Contents

# Contents

## Idea

The hyperbolic pentagon code or HaPPY code is a quantum error correction code (a class of such codes really, indexed by a “cutoff” natural number) which is thought to exhibit characteristic properties akin to the encoding of bulk-quantum states by boundary-states expected in the AdS/CFT correspondence. In particular, the HaPPY code (or rather the tensor network that defines it) exhibits a discretized form of the Ryu-Takayanagi formula for holographic entanglement entropy.

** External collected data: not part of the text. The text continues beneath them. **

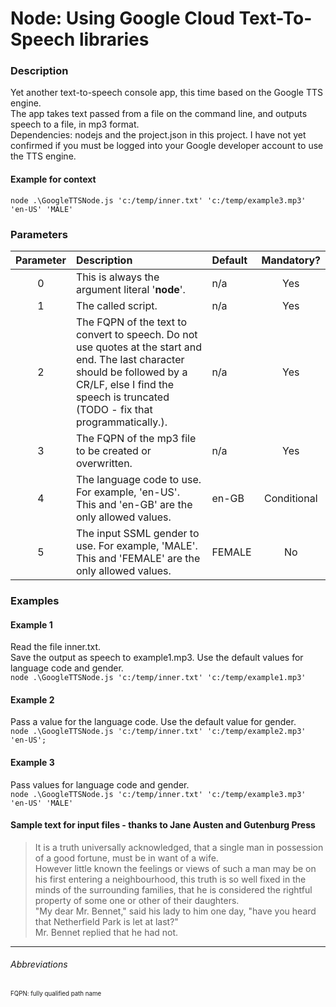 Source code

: Node: Using Google Cloud Text-To-Speech libraries
===

### Description
Yet another text-to-speech console app, this time based on the Google TTS engine.   
The app takes text passed from a file on the command line, and outputs speech to a file, in mp3 format.  
Dependencies: nodejs and the project.json in this project. I have not yet confirmed if you must be logged into your Google developer account to use the TTS engine.

#### Example for context
`node .\GoogleTTSNode.js 'c:/temp/inner.txt' 'c:/temp/example3.mp3' 'en-US' 'MALE'  ` 

### Parameters

| Parameter        | Description          | Default |Mandatory?  |
|:-------------:|:-------------|:-------------| :-----:|
| 0     | This is always the argument literal '**node**'. | n/a | Yes |
| 1     | The called script. | n/a | Yes |
| 2     | The FQPN of the text to convert to speech. Do not use quotes at the start and end. The last character should be followed by a CR/LF, else I find the speech is truncated (TODO - fix that programmatically.). |n/a | Yes |
| 3     | The FQPN of the mp3 file to be created or overwritten. |n/a | Yes |
| 4     | The language code to use. For example, 'en-US'. This and 'en-GB' are the only allowed values. |en-GB | Conditional |
| 5     | The input SSML gender to use. For example, 'MALE'. This and 'FEMALE' are the only allowed values.|FEMALE | No |

### Examples

#### Example 1
Read the file inner.txt.  
Save the output as speech to example1.mp3.
Use the default values for language code and gender.  
`node .\GoogleTTSNode.js 'c:/temp/inner.txt' 'c:/temp/example1.mp3'  ` 

#### Example 2
Pass a value for the language code. Use the default value for gender.  
`node .\GoogleTTSNode.js 'c:/temp/inner.txt' 'c:/temp/example2.mp3' 'en-US';  ` 

#### Example 3
Pass values for language code and gender.  
`node .\GoogleTTSNode.js 'c:/temp/inner.txt' 'c:/temp/example3.mp3' 'en-US' 'MALE'  ` 

#### Sample text for input files - thanks to Jane Austen and Gutenburg Press
>It is a truth universally acknowledged, that a single man in possession of a good fortune, must be in want of a wife.  
However little known the feelings or views of such a man may be on his first entering a neighbourhood, this truth is so well fixed in the minds of the surrounding families, that he is considered the rightful property of some one or other of their daughters.  
"My dear Mr. Bennet," said his lady to him one day, "have you heard that Netherfield Park is let at last?"  
Mr. Bennet replied that he had not.  


---

###### Abbreviations
<sup><sub>FQPN: fully qualified path name </sub></sup>

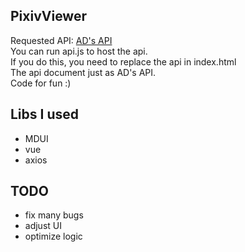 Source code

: ## PixivViewer
Requested API: [AD's API](https://api.imjad.cn/pixiv_v2.md)    
You can run api.js to host the api.  
If you do this, you need to replace the api in index.html   
The api document just as AD's API.   
Code for fun :)
## Libs I used
+ MDUI
+ vue
+ axios
## TODO
+ fix many bugs
+ adjust UI
+ optimize logic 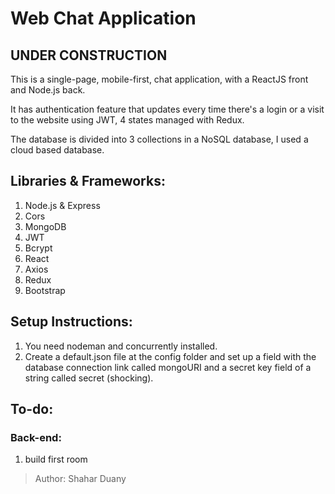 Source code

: # Web Chat Application

## UNDER CONSTRUCTION

This is a single-page, mobile-first, chat application, with a ReactJS front and Node.js back.

 It has authentication feature that updates every time there's a login or a visit to the website using JWT, 4 states managed with Redux.

The database is divided into 3 collections in a NoSQL database, I used a cloud based database.


## Libraries & Frameworks:
1. Node.js & Express
2. Cors
3. MongoDB
4. JWT
5. Bcrypt
6. React
7. Axios
8. Redux
9. Bootstrap

## Setup Instructions:
1. You need nodeman and concurrently installed.
2. Create a default.json file at the config folder and set up a field with the database connection link called mongoURI and a secret key field of a string called secret (shocking).

## To-do:
### Back-end:
1. build first room


> Author: Shahar Duany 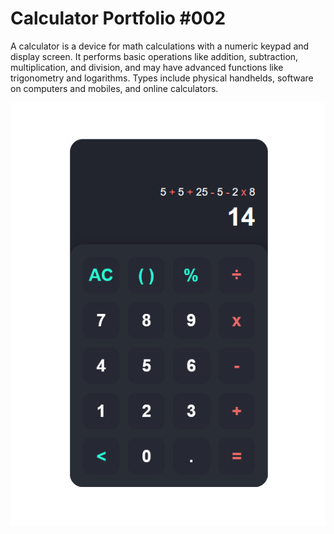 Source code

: # Calculator Portfolio #002
A calculator is a device for math calculations with a numeric keypad and display screen. It performs basic operations like addition, subtraction, multiplication, and division, and may have advanced functions like trigonometry and logarithms. Types include physical handhelds, software on computers and mobiles, and online calculators.


<p align="center">
    <img src="https://github.com/GylanSalih/Calculator/blob/main/Calculator_Showcase.png" />
</p>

Concretely, the the HaPPY code subspace is the image of the linear map formed by:

1. picking a perfect tensor $T$ of rank 6;

2. picking a finite cutoff of the pentagonal tesselation $\{5,4\}$ of the hyperbolic plane;

3. regarding its Poincaré dual graph as a tensor network (string diagram in finite-dimensional vector spaces) by

1. assigning $T$ to each vertex at the center of the pentagons (show in blue), with 5 of its indices contracted with its neighbours in the hyperbolic plane,

2. and its 6th uncontracted index remaining as an input (shown in red);

3. regading the uncontrated edges at the cutoff boundary as output (shown in white)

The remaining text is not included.